Il più significativo degli aggiornamenti apportati all’informativa privacy sarà la nomina di “Google Ireland Limited” come responsabile del trattamento dei dati nell’ UE, il quale sarà in linea con la legge irlandese e opererà in conformità alle leggi sulla privacy, incluso il GDPR.

L’adeguamento al GDPR nel nostro Paese risulta ad oggi ancora troppo lento e solo il 33% delle aziende italiane afferma di essere compliance al Regolamento. Stesso dicasi per le P.A. (specialmente nelle piccole realtà e nei piccoli Comuni, dove il più delle volte non si ha nemmeno contezza su quali siano i dati che vengono raccolti, né tantomeno su come essi vengano trattati).

A dare una scossa a questo lassismo generalizzato, si auspica siano decisive le parole dell’avv. Luca Bolognini (Presidente dell’Istituto Italiano per la Privacy e la Valorizzazione dei Dati), il quale in merito alla fatturazione elettronica (che diventerà obbligatoria a partire dal 1 gennaio 2019), ha affermato che: “Una violazione della regolamentazione privacy, anche quando operata dallo Stato, comporta l’inutilizzabilità dei dati, quindi il blocco di tutta la ‘macchina’“.

Partendo dalla corretta asserzione dell’avvocato, ipotizziamo tre casi per cogliere la ridondanza del GDPR in casi di varia natura e all’ordine del giorno sia per le PA che  per le imprese.

1) La privacy ha una posizione di preminenza rispetto al FOIA: in caso di richiesta di accesso civico generalizzato ad un Ente, questi deve valutare ogni caso singolarmente al fine di non ledere il diritto alla privacy degli interessati. In caso di violazione di tale diritto l’accesso deve essere negato.

2) Installazione di sistemi di videosorveglianza: sotto espressa indicazione del Garante, tale pratica è consentita solo se sussistano i seguenti principi: a) liceità; b) necessità; c) proporzionalità; d) finalità. Inoltre, alcuni trattamenti concernenti la videosorveglianza sono oggetto di obbligo di verifica preliminare, pertanto dovranno osservare le indicazioni del Garante, espresse in seguito a detta verifica.

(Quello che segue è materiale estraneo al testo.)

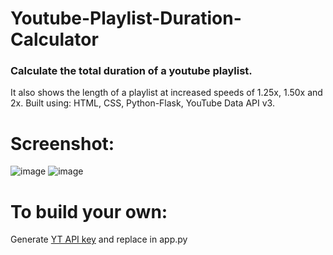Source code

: # Youtube-Playlist-Duration-Calculator
### Calculate the total duration of a youtube playlist.
It also shows the length of a playlist at increased speeds of 1.25x, 1.50x and 2x.
Built using: HTML, CSS, Python-Flask, YouTube Data API v3.
# Screenshot:
![image](https://github.com/shubhamgawri/Youtube-Playlist-Duration-Calculator/assets/25635808/869ecdaa-e0e8-4a33-b5be-4463aaf01486)
![image](https://github.com/shubhamgawri/Youtube-Playlist-Duration-Calculator/assets/25635808/392bfa6a-2716-400b-a6c5-0b2ba1441804)

# To build your own:
Generate <a href = "https://console.cloud.google.com/marketplace/product/google/youtube.googleapis.com?project=fourth-webbing-348615">YT API key</a> and replace in app.py
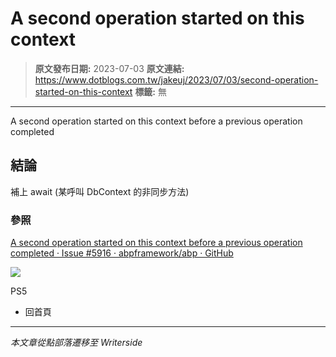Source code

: # A second operation started on this context

> **原文發布日期:** 2023-07-03
> **原文連結:** https://www.dotblogs.com.tw/jakeuj/2023/07/03/second-operation-started-on-this-context
> **標籤:** 無

---

A second operation started on this context before a previous operation completed

## 結論

補上 await (某呼叫 DbContext 的非同步方法)

### 參照

[A second operation started on this context before a previous operation completed · Issue #5916 · abpframework/abp · GitHub](https://github.com/abpframework/abp/issues/5916)

![](https://card.psnprofiles.com/1/jakeuj.png)

PS5

* 回首頁

---

*本文章從點部落遷移至 Writerside*
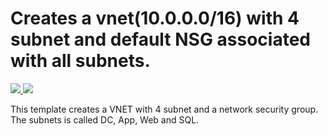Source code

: # Creates a vnet(10.0.0.0/16) with 4 subnet and default NSG associated with all subnets. 

<a href="https://portal.azure.com/#create/Microsoft.Template/uri/https://raw.githubusercontent.com/naitmare01/azure/master/Templates/Template-networking/template.json" target="_blank">
    <img src="http://azuredeploy.net/deploybutton.png"/>
</a>
<a href="http://armviz.io/#/?load=https://raw.githubusercontent.com/naitmare01/azure/master/Templates/https://raw.githubusercontent.com/naitmare01/azure/master/Templates/Template-networking/template.json" target="_blank">
    <img src="http://armviz.io/visualizebutton.png"/>
</a>

This template creates a VNET with 4 subnet and a network security group. 
</br>
The subnets is called DC, App, Web and SQL. 
</br>
</br>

3) Richiesta dell’interessato di esercitare i propri diritti ai sensi dell’art. 17 GDPR (diritto all’oblio): “L’interessato ha il diritto di ottenere dal titolare del trattamento la cancellazione dei dati personali che lo riguardano senza ingiustificato ritardo e il titolare del trattamento ha l’obbligo di cancellare senza ingiustificato ritardo i dati personali”.

Altra peculiarità, non di poco conto, del GDPR è che l’onere della prova è inverso (l’accusa non deve essere provata ma la difesa si), pertanto, in caso di accusa di trattamento illecito, sta al titolare dimostrare di aver trattato i dati in conformità al Regolamento (ossia nel rispetto del principio di “accountability”).

2. La blockchain

La blockcahin, come suggerisce il nome, è una “catena di blocchi” verificabili, non modificabili e decentralizzati e può essere pubblica o privata.

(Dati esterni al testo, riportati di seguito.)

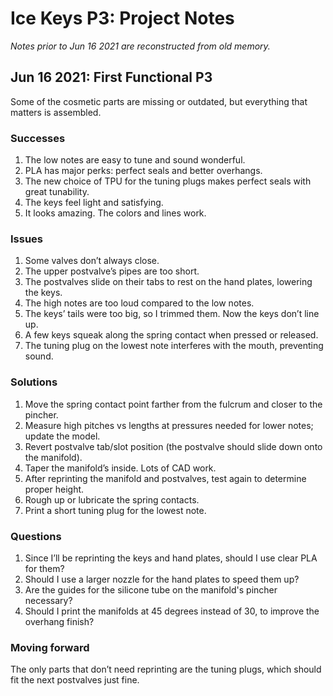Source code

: # Ice Keys P3: Project Notes

*Notes prior to Jun 16 2021 are reconstructed from old memory.*

## Jun 16 2021: First Functional P3

Some of the cosmetic parts are missing or outdated, but everything that matters is assembled.

### Successes

1. The low notes are easy to tune and sound wonderful.
2. PLA has major perks: perfect seals and better overhangs.
3. The new choice of TPU for the tuning plugs makes perfect seals with great tunability.
4. The keys feel light and satisfying.
5. It looks amazing. The colors and lines work.

### Issues

1. Some valves don’t always close.
2. The upper postvalve’s pipes are too short.
3. The postvalves slide on their tabs to rest on the hand plates, lowering the keys.
4. The high notes are too loud compared to the low notes.
5. The keys’ tails were too big, so I trimmed them. Now the keys don’t line up.
6. A few keys squeak along the spring contact when pressed or released.
7. The tuning plug on the lowest note interferes with the mouth, preventing sound.

### Solutions

1. Move the spring contact point farther from the fulcrum and closer to the pincher.
2. Measure high pitches vs lengths at pressures needed for lower notes; update the model.
3. Revert postvalve tab/slot position (the postvalve should slide down onto the manifold).
4. Taper the manifold’s inside. Lots of CAD work.
5. After reprinting the manifold and postvalves, test again to determine proper height.
6. Rough up or lubricate the spring contacts.
7. Print a short tuning plug for the lowest note.

### Questions

1. Since I’ll be reprinting the keys and hand plates, should I use clear PLA for them?
2. Should I use a larger nozzle for the hand plates to speed them up?
3. Are the guides for the silicone tube on the manifold's pincher necessary?
4. Should I print the manifolds at 45 degrees instead of 30, to improve the overhang finish?

### Moving forward

The only parts that don’t need reprinting are the tuning plugs, which should fit the next postvalves just fine.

È, in sostanza, una sorta di registro digitale in cui vengono condivisi dati, raggruppati in blocchi, che seguono un ordine temporale, la cui integrità è garantita grazie alla crittografia.

Quindi se un dato viene reso pubblico su di essa, questo non potrà mai essere rimosso; va da sé che questo pone la blockchain in forte contrasto col GDPR in virtù del sopra annunciato diritto all’oblio.

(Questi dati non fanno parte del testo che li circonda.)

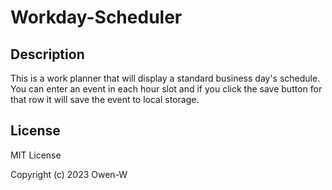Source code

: # Workday-Scheduler


## Description

This is a work planner that will display a standard business day's schedule. You can enter an event in each hour slot and if you click the save button for that row it will save the event to local storage.

## License

MIT License

Copyright (c) 2023 Owen-W
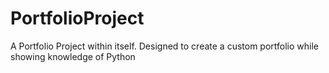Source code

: # PortfolioProject
 A Portfolio Project within itself. Designed to create a custom portfolio while showing knowledge of Python
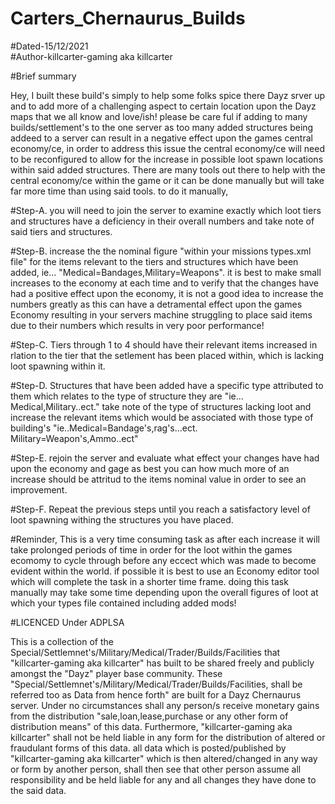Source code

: # Carters_Chernaurus_Builds

#Dated-15/12/2021    
#Author-killcarter-gaming aka killcarter

#Brief summary

Hey,
I built these build's simply to help some folks spice there Dayz srver up and to add more of a challenging aspect to certain location upon the Dayz maps that we all know and love/ish!
please be care ful if adding to many builds/settlement's to the one server as too many added structures being addeed to a server can result in a negative effect upon the games central economy/ce, in order to address this issue the central economy/ce will need to be reconfigured to allow for the increase in possible loot spawn locations within said added structures.
There are many tools out there to help with the central economy/ce within the game or it can be done manually but will take far more time than using said tools. 
to do it manually, 

#Step-A. you will need to join the server to examine exactly which loot tiers and structures have a deficiency in their overall numbers and take note of said tiers and structures.

#Step-B. increase the the nominal figure "within your missions types.xml file" for the items relevant to the tiers and structures which have been added, ie... "Medical=Bandages,Military=Weapons". it is best to make small increases to the economy at each time and to verify that the changes have had a positive effect upon the economy, it is not a good idea to increase the numbers greatly as this can have a detramental effect upon the games Economy resulting in your servers machine struggling to place said items due to their numbers which results in very poor performance!

#Step-C. Tiers through 1 to 4 should have their relevant items increased in rlation to the tier that the setlement has been placed within, which is lacking loot spawning within it.

#Step-D. Structures that have been added have a specific type attributed to them which relates to the type of structure they are "ie... Medical,Military..ect." take note of the type of structures lacking loot and increase the relevant items which would be associated with those type of building's "ie..Medical=Bandage's,rag's...ect. Military=Weapon's,Ammo..ect"

#Step-E. rejoin the server and evaluate what effect your changes have had upon the economy and gage as best you can how much more of an increase should be attritud to the items nominal value in order to see an improvement.

#Step-F. Repeat the previous steps until you reach a satisfactory level of loot spawning withing the structures you have placed.

#Reminder,
This is a very time consuming task as after each increase it will take prolonged periods of time in order for the loot within the games ecomomy to cycle through before any eccect which was made to become evident within the world. if possible it is best to use an Economy editor tool which will complete the task in a shorter time frame. doing this task manually may take some time depending upon the overall figures of loot at which your types file contained including added mods! 


#LICENCED Under ADPLSA

 This is a collection of the Special/Settlemnet's/Military/Medical/Trader/Builds/Facilities that "killcarter-gaming aka killcarter" has built to be shared freely and publicly amongst the "Dayz" player base community.
 These "Special/Settlemnet's/Military/Medical/Trader/Builds/Facilities, shall be referred too as Data from hence forth" are built for a Dayz Chernaurus server.
 Under no circumstances shall any person/s receive monetary gains from the distribution "sale,loan,lease,purchase or any other form of distribution means" of this data.
 Furthermore, "killcarter-gaming aka killcarter" shall not be held liable in any form for the distribution of altered or fraudulant forms of this data.
 all data which is posted/published by "killcarter-gaming aka killcarter" which is then altered/changed in any way or form by another person,
 shall then see that other person assume all responsibility and be held liable for any and all changes they have done to the said data.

Merita sicuramente di essere citata una recente  relazione, contenente 20 proposte per una corretta regolamentazione della blockchain, redatta e depositata da parte del Parlamento francese all’Assemblea nazionale. Tra tutte è decisamente di spicco la proposta n. 1, che prevede  l’ideazione di una blockchain pubblica europea, in modo che i futuri protocolli siano sotto il controllo dell’ UE e che questi diventino standard mondiali.

3. Conclusioni

L’utilizzo totale della blockchain difficilmente potrà essere conforme al GDPR, ma, verosimilmente, alcune sue qualità potrebbero addirittura rafforzare il principio cardine del Regolamento UE di “accountability”.

Prendendo in esame il consiglio del Garante di pubblicazione del registro dei trattamenti (art. 30 GDPR) e considerando che all’interno del registro non c’è nulla che possa ledere la privacy di nessuno (per esempio all’interno del registro c’è la voce “fornitori” e come vengono protetti i loro dati, ma non è deducibile dalla semplice voce “fornitori” chi essi siano), la pubblicazione su un registro digitale pubblico non modificabile, verificabile e la cui integrità è garantita, rappresenterebbe decisamente una delle più alte manifestazioni di responsabilità.

Inoltre, considerando la temporalità della blockchain, si può costruire, seguendo ogni blocco, una cronistoria del registro e dei sui aggiornamenti. Si potrebbe, quindi, parlare di Registri con valenza probatoria che soppianterebbero i comuni fogli Excel utilizzati nella casistica preponderante.

In Italia, stando a quelli che sarebbero dovuti essere gli ultimi aggiornamenti giurisprudenziali, sarà il giudice a stabilire, caso per caso, la valenza giuridica della blockchain. Viene quindi ristretta la sua portata rispetto alla precedente disposizione, che la poneva alla stregua delle firme elettroniche presenti nel CAD (Codice dell’amministrazione digitale).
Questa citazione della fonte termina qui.